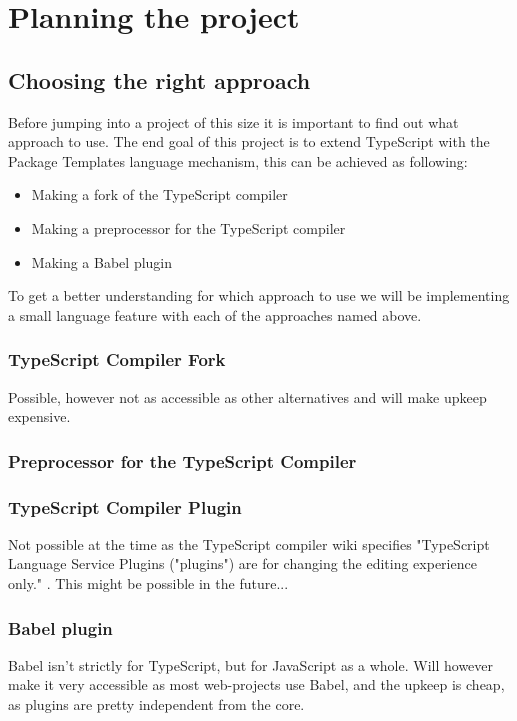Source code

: 
\chapter{Planning the project}\label{ch:planning-the-project}

\section{Choosing the right approach}\label{sec:choosing-the-right-approach}

Before jumping into a project of this size it is important to find out what approach to use.
The end goal of this project is to extend TypeScript with the Package Templates language mechanism,
this can be achieved as following:

\begin{itemize}
    \item Making a fork of the TypeScript compiler
    \item Making a preprocessor for the TypeScript compiler
    \item Making a Babel plugin
\end{itemize}

To get a better understanding for which approach to use we will be implementing a small language feature with each of the approaches named above.

\subsection{TypeScript Compiler Fork}

Possible, however not as accessible as other alternatives and will make upkeep expensive.

\subsection{Preprocessor for the TypeScript Compiler}

\subsection{TypeScript Compiler Plugin}

Not possible at the time as the TypeScript compiler wiki specifies "TypeScript Language Service Plugins ("plugins") are for changing the editing experience only." \cite{tscplugin}.
This might be possible in the future...

\subsection{Babel plugin}

Babel isn't strictly for TypeScript, but for JavaScript as a whole.
Will however make it very accessible as most web-projects use Babel, and the upkeep is cheap, as plugins are pretty independent from the core.
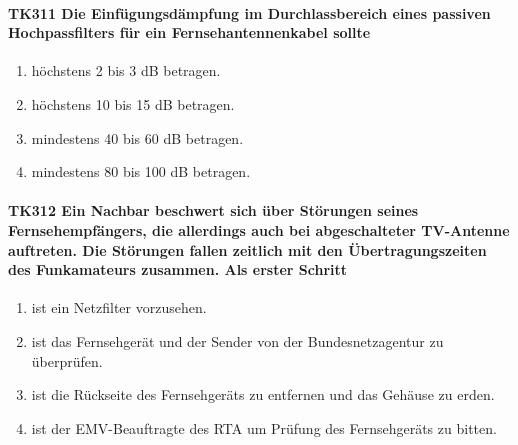 \documentclass[8pt]{article}
\begin{document}
\paragraph*{TK311 Die Einfügungsdämpfung im Durchlassbereich eines passiven Hochpassfilters für ein Fernsehantennenkabel sollte}
\begin{enumerate}[nolistsep,label=\Alph*]
\item höchstens 2 bis 3 dB betragen.
\item höchstens 10 bis 15 dB betragen.
\item mindestens 40 bis 60 dB betragen.
\item mindestens 80 bis 100 dB betragen.
\end{enumerate}

\paragraph*{TK312 Ein Nachbar beschwert sich über Störungen seines Fernsehempfängers, die allerdings auch bei abgeschalteter TV-Antenne auftreten. Die Störungen fallen zeitlich mit den Übertragungszeiten des Funkamateurs zusammen. Als erster Schritt}
\begin{enumerate}[nolistsep,label=\Alph*]
\item ist ein Netzfilter vorzusehen.
\item ist das Fernsehgerät und der Sender von der Bundesnetzagentur zu überprüfen.
\item ist die Rückseite des Fernsehgeräts zu entfernen und das Gehäuse zu erden.
\item ist der EMV-Beauftragte des RTA um Prüfung des Fernsehgeräts zu bitten.
\end{enumerate}
\end{document}
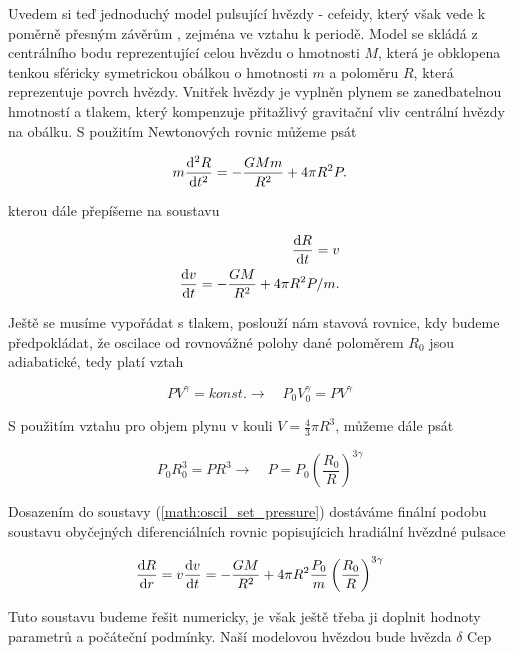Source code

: Uvedem si teď jednoduchý model pulsující hvězdy - cefeidy, který však vede k poměrně 
přesným závěrům , zejména ve vztahu k periodě. Model se skládá z centrálního bodu reprezentující celou hvězdu o hmotnosti 
$M$, která je obklopena tenkou sféricky symetrickou obálkou o hmotnosti $m$ a poloměru $R$, která reprezentuje povrch hvězdy.
Vnitřek hvězdy je vyplněn plynem se zanedbatelnou hmotností a tlakem, který kompenzuje přitažlivý gravitační vliv centrální hvězdy na obálku. S použitím Newtonových rovnic můžeme psát

\begin{equation}
m\frac{{\rm d}^2 R}{{\rm d} t^2} = -\frac{GMm}{R^2}+4\pi R^2 P.
\end{equation}

kterou dále přepíšeme na soustavu

\begin{eqnarray}
\label{math:oscil_set_pressure}
\frac{{\rm d}R}{{\rm d}t} = v \\
\frac{{\rm d}v}{{\rm d}t} = -\frac{GM}{R^2} + 4\pi R^2 P/m.
\end{eqnarray}

Ještě se musíme vypořádat s tlakem, poslouží nám stavová rovnice, kdy budeme předpokládat, že oscilace od rovnovážné polohy dané poloměrem $R_0$ jsou adiabatické, tedy platí vztah

\begin{equation}
PV^{\gamma} = konst. \rightarrow {\quad} P_0 V_0^{\gamma} = P V^{\gamma}
\end{equation}

S použitím vztahu pro objem plynu v kouli $V = \frac{4}{3}\pi R^3$, můžeme dále psát

\begin{equation}
P_0 R_0^3 = P R^3 \rightarrow {\quad} P = P_0 \left(\frac{R_0}{R}\right)^{3\gamma}
\end{equation}

Dosazením do soustavy (\ref{math:oscil_set_pressure}) dostáváme finální podobu soustavu obyčejných diferenciálních rovnic popisujícich hradiální hvězdné pulsace

\begin{equation}
\label{math:oscil_final_set}
\frac{{\rm d}R}{{\rm d}r} = v \\
\frac{{\rm d}v}{{\rm d}t} = -\frac{GM}{R^2}+4\pi R^2 \frac{P_0}{m} \left(\frac{R_0}{R}\right)^{3\gamma}
\end{equation}

Tuto soustavu budeme řešit numericky, je však ještě třeba ji doplnit hodnoty parametrů a počáteční podmínky. Naší modelovou hvězdou bude hvězda 
$\delta$ Cep
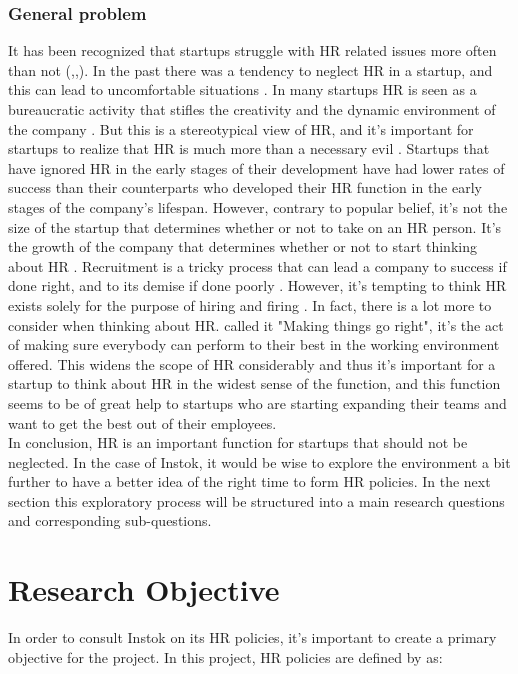 \documentclass[man]{apa6}
\begin{document}
\subsubsection{General problem} It has been recognized that startups struggle with HR related issues more often than not (\parencite{FUNG2012},\parencite{WEISSMAN2016},\parencite{BUCH2016}). In the past there was a tendency to neglect HR in a startup, and this can lead to uncomfortable situations \parencite{WEISSMAN2016}. In many startups HR is seen as a bureaucratic activity that stifles the creativity and the dynamic environment of the company \parencite{FUNG2012}. But this is a stereotypical view of HR, and it's important for startups to realize that HR is much more than a necessary evil \parencite{WEISSMAN2016}. Startups that have ignored HR in the early stages of their development have had lower rates of success than their counterparts who developed their HR function in the early stages of the company's lifespan. However, contrary to popular belief, it's not the size of the startup that determines whether or not to take on an HR person. It's the growth of the company that determines whether or not to start thinking about HR \parencite{COY2015}. Recruitment is a tricky process that can lead a company to success if done right, and to its demise if done poorly \parencite{MUMBAI2014}. However, it's tempting to think HR exists solely for the purpose of hiring and firing \parencite{COY2015}. In fact, there is a lot more to consider when thinking about HR. \cite{COY2015} called it "Making things go right", it's the act of making sure everybody can perform to their best in the working environment offered. This widens the scope of HR considerably and thus it's important for a startup to think about HR in the widest sense of the function, and this function seems to be of great help to startups who are starting expanding their teams and want to get the best out of their employees.\\
In conclusion, HR is an important function for startups that should not be neglected. In the case of Instok, it would be wise to explore the environment a bit further to have a better idea of the right time to form HR policies. In the next section this exploratory process will be structured into a main research questions and corresponding sub-questions. 

\section{Research Objective}
In order to consult Instok on its HR policies, it's important to create a primary objective for the project. In this project, HR policies are defined by \cite{HRCA2016} as: 
\end{document}
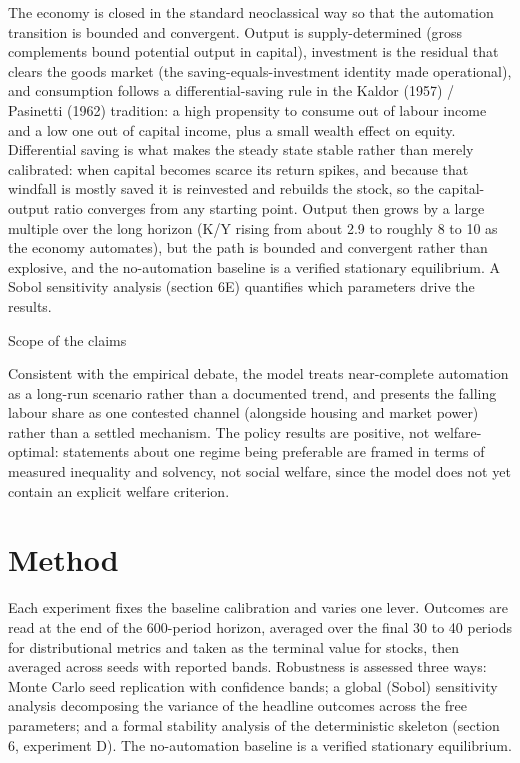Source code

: \documentclass[12pt]{article}
\begin{document}
The economy is closed in the standard neoclassical way so that the
automation transition is bounded and convergent. Output is
supply-determined (gross complements bound potential output in capital),
investment is the residual that clears the goods market (the
saving-equals-investment identity made operational), and consumption
follows a differential-saving rule in the Kaldor (1957) / Pasinetti
(1962) tradition: a high propensity to consume out of labour income and
a low one out of capital income, plus a small wealth effect on equity.
Differential saving is what makes the steady state stable rather than
merely calibrated: when capital becomes scarce its return spikes, and
because that windfall is mostly saved it is reinvested and rebuilds the
stock, so the capital-output ratio converges from any starting point.
Output then grows by a large multiple over the long horizon (K/Y rising
from about 2.9 to roughly 8 to 10 as the economy automates), but the
path is bounded and convergent rather than explosive, and the
no-automation baseline is a verified stationary equilibrium. A Sobol
sensitivity analysis (section 6E) quantifies which parameters drive the
results.

Scope of the claims

Consistent with the empirical debate, the model treats near-complete
automation as a long-run scenario rather than a documented trend, and
presents the falling labour share as one contested channel (alongside
housing and market power) rather than a settled mechanism. The policy
results are positive, not welfare-optimal: statements about one regime
being preferable are framed in terms of measured inequality and
solvency, not social welfare, since the model does not yet contain an
explicit welfare criterion.

\hypertarget{method}{%
\section{Method}\label{method}}

Each experiment fixes the baseline calibration and varies one lever.
Outcomes are read at the end of the 600-period horizon, averaged over
the final 30 to 40 periods for distributional metrics and taken as the
terminal value for stocks, then averaged across seeds with reported
bands. Robustness is assessed three ways: Monte Carlo seed replication
with confidence bands; a global (Sobol) sensitivity analysis decomposing
the variance of the headline outcomes across the free parameters; and a
formal stability analysis of the deterministic skeleton (section 6,
experiment D). The no-automation baseline is a verified stationary
equilibrium.
\end{document}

· · ·

### [Try it]
Only a verbatim transcription of the lines from the one containing "bands. Robustness is" through the last line of the records counts as the answer.

### [Written solution]
bands. Robustness is assessed three ways: Monte Carlo seed replication
with confidence bands; a global (Sobol) sensitivity analysis decomposing
the variance of the headline outcomes across the free parameters; and a
formal stability analysis of the deterministic skeleton (section 6,
experiment D). The no-automation baseline is a verified stationary
equilibrium.
\end{document}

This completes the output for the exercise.